| Activity |
All lines holding the word "skip" should be located in the records and copied.

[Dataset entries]

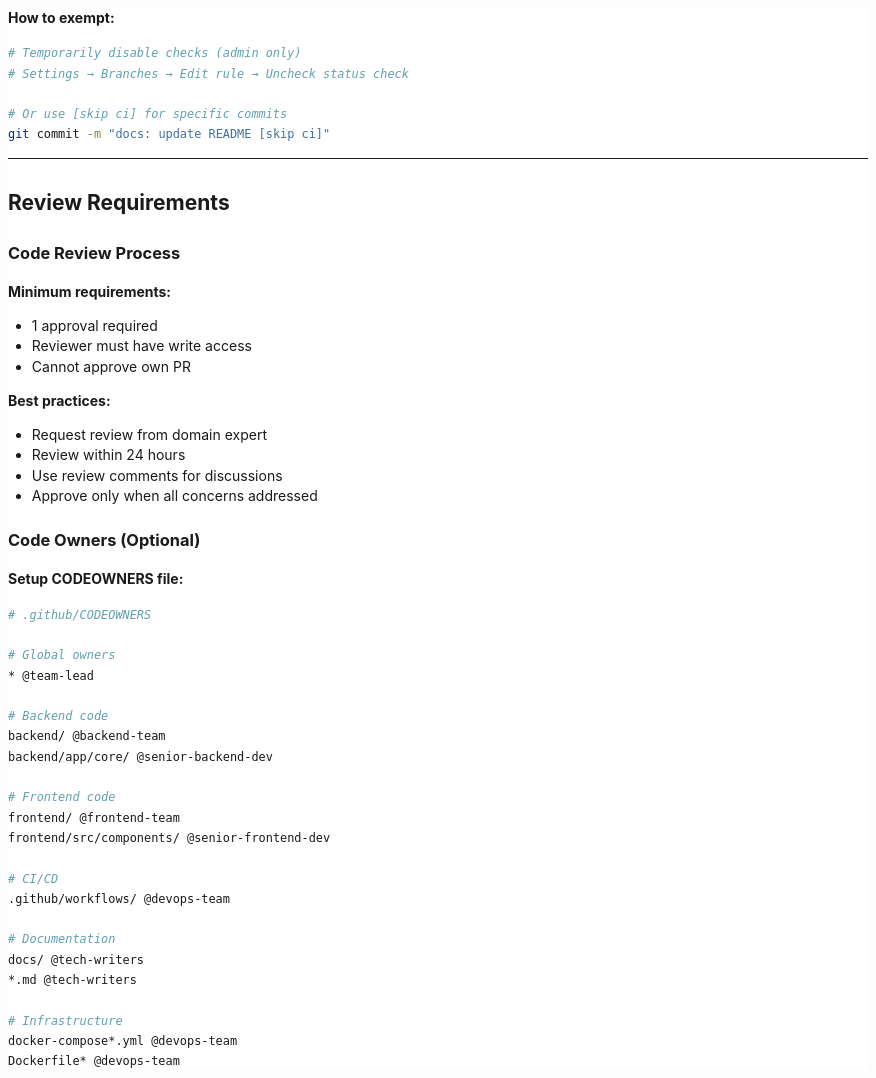 **How to exempt:**
```bash
# Temporarily disable checks (admin only)
# Settings → Branches → Edit rule → Uncheck status check

# Or use [skip ci] for specific commits
git commit -m "docs: update README [skip ci]"
```

---

## Review Requirements

### Code Review Process

**Minimum requirements:**
- 1 approval required
- Reviewer must have write access
- Cannot approve own PR

**Best practices:**
- Request review from domain expert
- Review within 24 hours
- Use review comments for discussions
- Approve only when all concerns addressed

### Code Owners (Optional)

**Setup CODEOWNERS file:**

```bash
# .github/CODEOWNERS

# Global owners
* @team-lead

# Backend code
backend/ @backend-team
backend/app/core/ @senior-backend-dev

# Frontend code
frontend/ @frontend-team
frontend/src/components/ @senior-frontend-dev

# CI/CD
.github/workflows/ @devops-team

# Documentation
docs/ @tech-writers
*.md @tech-writers

# Infrastructure
docker-compose*.yml @devops-team
Dockerfile* @devops-team
```

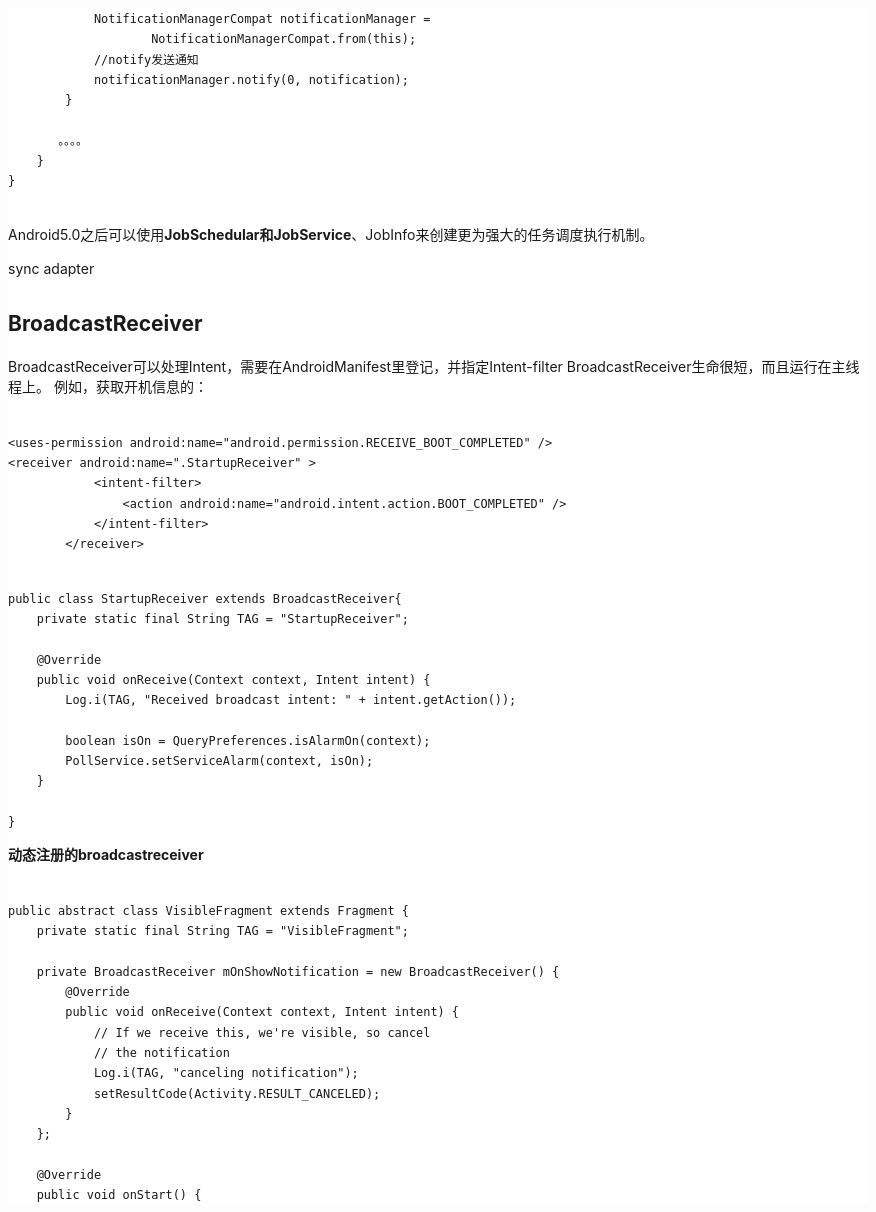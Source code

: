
 ```
            NotificationManagerCompat notificationManager = 
                    NotificationManagerCompat.from(this);
      		//notify发送通知
            notificationManager.notify(0, notification);
        }

       。。。。
    }
}


```
Android5.0之后可以使用**JobSchedular和JobService**、JobInfo来创建更为强大的任务调度执行机制。

sync adapter

##  BroadcastReceiver 
BroadcastReceiver可以处理Intent，需要在AndroidManifest里登记，并指定Intent-filter
BroadcastReceiver生命很短，而且运行在主线程上。
例如，获取开机信息的：
```

<uses-permission android:name="android.permission.RECEIVE_BOOT_COMPLETED" />
<receiver android:name=".StartupReceiver" >
            <intent-filter>
                <action android:name="android.intent.action.BOOT_COMPLETED" />
            </intent-filter>
        </receiver>

```
```

public class StartupReceiver extends BroadcastReceiver{
    private static final String TAG = "StartupReceiver";

    @Override
    public void onReceive(Context context, Intent intent) {
        Log.i(TAG, "Received broadcast intent: " + intent.getAction());

        boolean isOn = QueryPreferences.isAlarmOn(context);
        PollService.setServiceAlarm(context, isOn);
    }

}

```
**动态注册的broadcastreceiver**
```

public abstract class VisibleFragment extends Fragment {
    private static final String TAG = "VisibleFragment";

    private BroadcastReceiver mOnShowNotification = new BroadcastReceiver() {
        @Override
        public void onReceive(Context context, Intent intent) {
            // If we receive this, we're visible, so cancel
            // the notification
            Log.i(TAG, "canceling notification");
            setResultCode(Activity.RESULT_CANCELED);
        }
    };

    @Override
    public void onStart() {
```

| Reply |
# Or use [skip ci] for specific commits
git commit -m "docs: update README [skip ci]"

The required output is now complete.